Sometimes, even information from the most knowledgable can be incorrect. That is why i like looking for information both pro and con.

Starrob" }-


This is true in every area of life, and has been shown to be so over and over again. All so-called experts, in every field, have their limits, and areas they have not thought of or discovered yet.

Anything any so-called experts claim should be viewed cautiously, until it is proven through tests. And even MORE so if the so-called experts insists they are correct above others. The more someone gives you a one sided view on something, trying to convince you they are correct above all others, the more sceptical you should be about what that person is telling you.

Sadly most peolpe seem to not be aware of this and go right on their merry little way, believing everything the so-called experts tell them to be fact. Not even aware in many cases the so-called experts have been proven wrong. The smartest people in the world are amazingly dumb. ;)

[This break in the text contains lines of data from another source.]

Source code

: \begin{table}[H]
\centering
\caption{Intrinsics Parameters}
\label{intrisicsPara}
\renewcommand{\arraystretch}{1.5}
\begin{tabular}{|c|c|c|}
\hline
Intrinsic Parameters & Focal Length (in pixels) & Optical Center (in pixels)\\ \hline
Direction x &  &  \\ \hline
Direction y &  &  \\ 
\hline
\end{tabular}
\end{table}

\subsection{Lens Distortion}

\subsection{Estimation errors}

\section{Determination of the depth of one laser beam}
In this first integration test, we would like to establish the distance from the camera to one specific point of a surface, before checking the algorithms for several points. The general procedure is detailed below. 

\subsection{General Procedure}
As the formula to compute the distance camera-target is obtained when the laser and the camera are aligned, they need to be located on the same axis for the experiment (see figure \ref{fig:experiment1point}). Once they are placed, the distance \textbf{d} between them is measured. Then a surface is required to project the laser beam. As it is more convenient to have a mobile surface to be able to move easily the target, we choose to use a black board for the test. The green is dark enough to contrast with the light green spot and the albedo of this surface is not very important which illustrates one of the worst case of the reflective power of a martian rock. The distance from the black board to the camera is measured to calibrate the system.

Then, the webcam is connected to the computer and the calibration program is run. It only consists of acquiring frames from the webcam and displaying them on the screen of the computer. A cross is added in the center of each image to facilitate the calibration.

This is not to say that mem scanning is ineffective. But we should bear in mind that mem scanning is generally still based on signatures. Therefore, you can create a modified malware sample which is not detected by such sigs. (In particular, scanners using weak signatures are affected by such modifications.)

-{ Quote: "This is not to say that mem scanning is ineffective. But we should bear in mind that mem scanning is generally still based on signatures. Therefore, you can create a modified malware sample which is not detected by such sigs. (In particular, scanners using weak signatures are affected by such modifications.)" }-

Ewido claims to use strong signatures. It would be interesting to know exactly how effective their use of strong signatures is in a memory scan. I know that type of test would probably be very time consuming (most especially if it included spyware also).



Starrob

-{ Quote: "

Sadly most peolpe seem to not be aware of this and go right on their merry little way, believing everything the so-called experts tell them to be fact. Not even aware in many cases the so-called experts have been proven wrong. The smartest people in the world are amazingly dumb. ;)" }-

Even Edison was proven "wrong" by Nikola Tesla. Edison said power distribution should be using DC current. Tesla said AC current. A majority of the world today uses AC current. It was proven DC current was too inefficient for widespread use.


Starrob

I guess another question I could ask is if Ewido uses heuristics in it's memory scan to dtect things like rootkits?



Starrob

-{ Quote: "If it is processing within memory, it has passed the gate. To be sure, the moment it enters the computer, it has passed the outer gates (the hardware router firewall), but we are given a second chance, an inner gate if you will. It would be nice if MS would close the gates for us, but since they are too busy to take notice, I think we will have to close them for ourselves - if we choose to.

Rich" }-

Agreed. Choose not to install/run software from dubious sources. That is the only way to be sure against trojans. If you do trip up, and your AV/AT fails to ID it, you are dead, no matter what you run. All the HIPS in the world can't save you.